Pour parler de la Terreur, Jules Michelet employait l’expression « mauvaise Révolution » et pour cause ; comment qualifier autrement un régime d’exception impliquant l’exercice d’un terrorisme d’État fondé sur des principes et des valeurs complètement détournés de leur finalité initiale et complice du meurtre organisé d’une bonne partie de sa population ? L’adjectif « mauvais » n’est sans doute pas assez fort en de telles circonstances. Certains diront qu’une telle période était inhérente et s’inscrivait dans la continuité des premiers évènements de la Révolution française laquelle portait en germe des idées trop fortes pour un peuple baignant dans l’euphorie du siècle et ayant perdu le sens commun de la réalité. D’autres l’approuveront et diront d’elle qu’elle était « le rouge creuset où s’élaborait la démocratie future sur les ruines accumulées de tout ce qui tenait à l’ancien ordre » (A. Mathiez). Les contre-révolutionnaires de la première heure y verront la manifestation d’une punition divine venant corriger l’homme pour avoir renversé l’ordre naturel des choses. Un courant plus libéral retiendra qu’elle était un possible malheureusement advenu mais en tous cas pas inévitable (B. Constant). Indépendamment du qualificatif dont on peut l’habiller, les désaccords sur la Terreur persistent et notamment ceux relatifs à la date de son commencement. Selon certains historiens, les premières exécutions faisant suite à la prise de la Bastille (Gouverneur de Launay ou encore le Prévôt des marchands Flesselles) en sont les signes avant-coureurs. Pour les autres, il faut attendre la création du Tribunal criminel extraordinaire (devenu ensuite Tribunal révolutionnaire) pour véritablement parler de sa mise en œuvre. Enfin, au sein même de la période que constitue la Terreur, on peut y déceler une gradation, surtout à partir de juin 1794 et l’adoption de la fameuse loi du 22 prairial (on parle alors de la « Grande Terreur »). Toujours est-il que ceux-là mêmes qui en étaient les promoteurs se rendirent compte que la situation dégénérait de sorte qu’il convenait de « légitimer » une politique que la seule raison humaine se devait de dénoncer pour mieux la condamner. Robespierre prit conscience de cela et c’est ce qui explique son intervention le 5 février 1794 à travers un discours qui souhaitait ajouter une strate supplémentaire à ce qui constituait d’ores et déjà le gouvernement de la Terreur : la morale.

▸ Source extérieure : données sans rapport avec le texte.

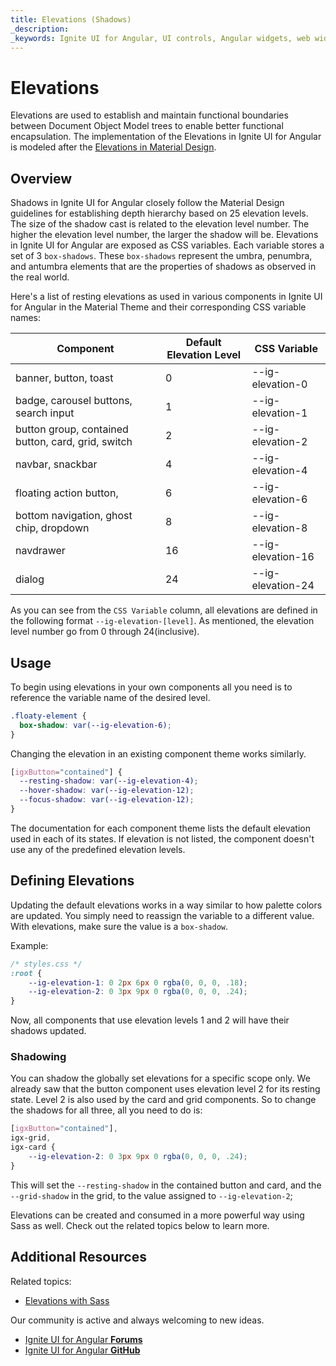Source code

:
 ```yaml
---
title: Elevations (Shadows)
_description:
_keywords: Ignite UI for Angular, UI controls, Angular widgets, web widgets, UI widgets, Angular, Native Angular Components Suite, Native Angular Controls, Native Angular Components Library
---
```


# Elevations

<p class="highlight">

Elevations are used to establish and maintain functional boundaries between Document Object Model trees to enable better functional encapsulation. The implementation of the Elevations in Ignite UI for Angular is modeled after the [Elevations in Material Design](https://material.io/design/environment/elevation.html#elevation-in-material-design).

</p>
<div class="divider"></div>

## Overview

Shadows in Ignite UI for Angular closely follow the Material Design guidelines for establishing depth hierarchy based on 25 elevation levels. The size of the shadow cast is related to the elevation level number. The higher the elevation level number, the larger the shadow will be. Elevations in Ignite UI for Angular are exposed as CSS variables. Each variable stores a set of 3 `box-shadows`. These `box-shadows` represent the umbra, penumbra, and antumbra elements that are the properties of shadows as observed in the real world.

Here's a list of resting elevations as used in various components in Ignite UI for Angular in the Material Theme and their corresponding CSS variable names:

| Component                                       | Default Elevation Level | CSS Variable       |
| ----------------------------------------------- | ----------------------- | ------------------ |
| banner, button, toast                           | 0                       | --ig-elevation-0  |
| badge, carousel buttons, search input           | 1                       | --ig-elevation-1  |
| button group, contained button, card, grid, switch | 2                       | --ig-elevation-2  |
| navbar, snackbar                                | 4                       | --ig-elevation-4  |
| floating action button,                         | 6                       | --ig-elevation-6  |
| bottom navigation, ghost chip, dropdown         | 8                       | --ig-elevation-8  |
| navdrawer                                       | 16                      | --ig-elevation-16 |
| dialog                                          | 24                      | --ig-elevation-24 |

As you can see from the `CSS Variable` column, all elevations are defined in the following format `--ig-elevation-[level]`. As mentioned, the elevation level number go from 0 through 24(inclusive).

## Usage

To begin using elevations in your own components all you need is to reference the variable name of the desired level.

```css
.floaty-element {
  box-shadow: var(--ig-elevation-6);
}
```

Changing the elevation in an existing component theme works similarly.

```css
[igxButton="contained"] {
  --resting-shadow: var(--ig-elevation-4);
  --hover-shadow: var(--ig-elevation-12);
  --focus-shadow: var(--ig-elevation-12);
}
```

The documentation for each component theme lists the default elevation used in each of its states. If elevation is not listed, the component doesn't use any of the predefined elevation levels.

## Defining Elevations

Updating the default elevations works in a way similar to how palette colors are updated. You simply need to reassign the variable to a different value. With elevations, make sure the value is a `box-shadow`.

Example:

```css
/* styles.css */
:root {
    --ig-elevation-1: 0 2px 6px 0 rgba(0, 0, 0, .18);
    --ig-elevation-2: 0 3px 9px 0 rgba(0, 0, 0, .24);
}
```

Now, all components that use elevation levels 1 and 2 will have their shadows updated.

### Shadowing
You can shadow the globally set elevations for a specific scope only. We already saw that the button component uses elevation level 2 for its resting state. Level 2 is also used by the card and grid components. So to change the shadows for all three, all you need to do is:

```css
[igxButton="contained"],
igx-grid,
igx-card {
    --ig-elevation-2: 0 3px 9px 0 rgba(0, 0, 0, .24);
}
```
This will set the `--resting-shadow` in the contained button and card, and the `--grid-shadow` in the grid, to the value assigned to `--ig-elevation-2`;

Elevations can be created and consumed in a more powerful way using Sass as well. Check out the related topics below to learn more.

## Additional Resources

Related topics:

- [Elevations with Sass](./sass/elevations.md)

Our community is active and always welcoming to new ideas.

* [Ignite UI for Angular **Forums**](https://www.infragistics.com/community/forums/f/ignite-ui-for-angular)
* [Ignite UI for Angular **GitHub**](https://github.com/IgniteUI/igniteui-angular)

I – Une constitution inappliquée
Après la chute de la monarchie suite aux évènements de la journée du 10 août 1792 l’immense majorité des hommes politiques réclamaient l’avènement de la République et la mise en place d’une Convention nationale qui, se substituant à la Législative incapable de faire face aux aléas de la vie politique, serait chargée de rédiger une nouvelle constitution pour la France. Celle-ci devait prévoir un exécutif collégial pour éviter de faire reposer sur un seul homme la tâche qui incombe à cette fonction, accorder une place centrale au peuple qui, avec l’aide de l’organe législatif, concourrait personnellement à la confection de la loi et enfin abandonner toute idée de communication entre les différents pouvoirs. En somme, la Convention nationale s’apprêtait à mettre en place un véritable régime d’assemblée.

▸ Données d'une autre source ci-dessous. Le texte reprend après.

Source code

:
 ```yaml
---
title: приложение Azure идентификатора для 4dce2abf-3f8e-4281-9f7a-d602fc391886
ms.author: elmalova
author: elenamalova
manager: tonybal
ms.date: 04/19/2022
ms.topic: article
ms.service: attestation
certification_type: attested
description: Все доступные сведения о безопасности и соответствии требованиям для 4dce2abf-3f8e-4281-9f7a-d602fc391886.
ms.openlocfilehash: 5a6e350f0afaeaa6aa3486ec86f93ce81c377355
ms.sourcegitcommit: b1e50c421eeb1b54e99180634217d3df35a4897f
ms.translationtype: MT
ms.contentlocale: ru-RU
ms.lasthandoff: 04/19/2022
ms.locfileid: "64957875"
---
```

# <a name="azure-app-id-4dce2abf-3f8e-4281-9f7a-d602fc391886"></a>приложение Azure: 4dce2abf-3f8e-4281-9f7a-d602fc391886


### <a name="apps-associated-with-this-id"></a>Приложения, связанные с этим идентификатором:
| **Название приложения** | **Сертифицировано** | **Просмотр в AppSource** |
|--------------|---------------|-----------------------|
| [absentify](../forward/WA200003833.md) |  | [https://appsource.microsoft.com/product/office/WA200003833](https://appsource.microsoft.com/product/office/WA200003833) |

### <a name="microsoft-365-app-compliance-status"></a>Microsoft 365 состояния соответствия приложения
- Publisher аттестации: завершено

La royauté abolie (21 septembre 1792) et les actes officiels datés à présent de l’An I de la République (22 septembre 1792), la Convention nationale invitait les Français à déposer auprès d’elle leurs projets de nouvelle Constitution.

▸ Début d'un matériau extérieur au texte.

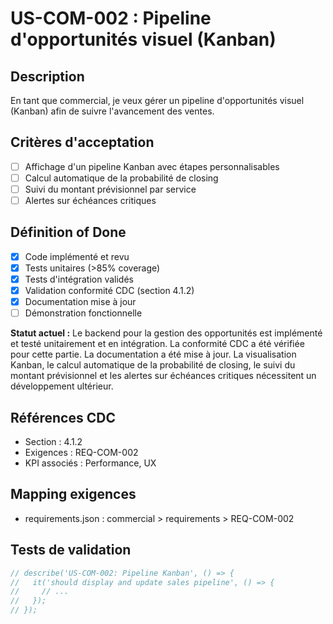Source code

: # US-COM-002 : Pipeline d'opportunités visuel (Kanban)

## Description
En tant que commercial, je veux gérer un pipeline d'opportunités visuel (Kanban) afin de suivre l'avancement des ventes.

## Critères d'acceptation
- [ ] Affichage d'un pipeline Kanban avec étapes personnalisables
- [ ] Calcul automatique de la probabilité de closing
- [ ] Suivi du montant prévisionnel par service
- [ ] Alertes sur échéances critiques

## Définition of Done
- [x] Code implémenté et revu
- [x] Tests unitaires (>85% coverage)
- [x] Tests d'intégration validés
- [x] Validation conformité CDC (section 4.1.2)
- [x] Documentation mise à jour
- [ ] Démonstration fonctionnelle

**Statut actuel :** Le backend pour la gestion des opportunités est implémenté et testé unitairement et en intégration. La conformité CDC a été vérifiée pour cette partie. La documentation a été mise à jour. La visualisation Kanban, le calcul automatique de la probabilité de closing, le suivi du montant prévisionnel et les alertes sur échéances critiques nécessitent un développement ultérieur.

## Références CDC
- Section : 4.1.2
- Exigences : REQ-COM-002
- KPI associés : Performance, UX

## Mapping exigences
- requirements.json : commercial > requirements > REQ-COM-002

## Tests de validation
```javascript
// describe('US-COM-002: Pipeline Kanban', () => {
//   it('should display and update sales pipeline', () => {
//     // ...
//   });
// });
```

Appel du 19 octobre 1792 :
« La Convention nationale invite tous les amis de la Liberté et de l’Egalité à lui présenter, en quelque langue que ce soit, les plans, les vues et les moyens qu’ils croiront propres à donner une bonne Constitution à la France. »
Pas moins de 300 projets furent adressés aux conventionnels avec des contenus très hétéroclites. Si certains avançaient de bonnes idées, d’autres étaient beaucoup moins intéressants voire farfelus. Cependant, l’appel destiné à venir en aide au régime provisoire n’empêcha en rien la Convention de se mettre au travail puisqu’un Comité de constitution avait été créé pour l’occasion et avait déjà désigné (11 octobre 792) Nicolas de Condorcet rapporteur d’un projet de constitution.
Penseur caractéristique du siècle des Lumières, Condorcet bénéficia de l’aide de Thomas Paine, lequel s’il avait des difficultés à parler français, était l’un des plus fervents défenseurs des principes de la Révolution française (Les droits de l’homme, 1791) contrairement à son plus puissant adversaire Edmund Burke, plus conservateur (Réflexions sur la Révolution française, 1790).

En 402 articles, le projet était fortement antimonarchique. Il rejetait l’agencement entre les différents pouvoirs, prévoyait un suffrage universel sans restriction et la facilité de pouvoir réviser la Constitution (notamment par la voie populaire). Chargé d’adopter les lois, le Corps législatif serait une assemblée unique renouvelable par moitié tous les ans par suffrage universel direct à deux tours. Un référendum législatif est envisagé pour permettre au peuple de remettre en cause la législation qui ne serait pas en conformité avec ses vœux. Enfin, le Conseil exécutif de la République serait chargé, sans être assuré de son monopole, de la fonction exécutive sensu stricto. Composé de sept ministres et d’un secrétaire, ce dernier devait être un « conseil d’agents et non de représentants » selon les propres mots de Condorcet.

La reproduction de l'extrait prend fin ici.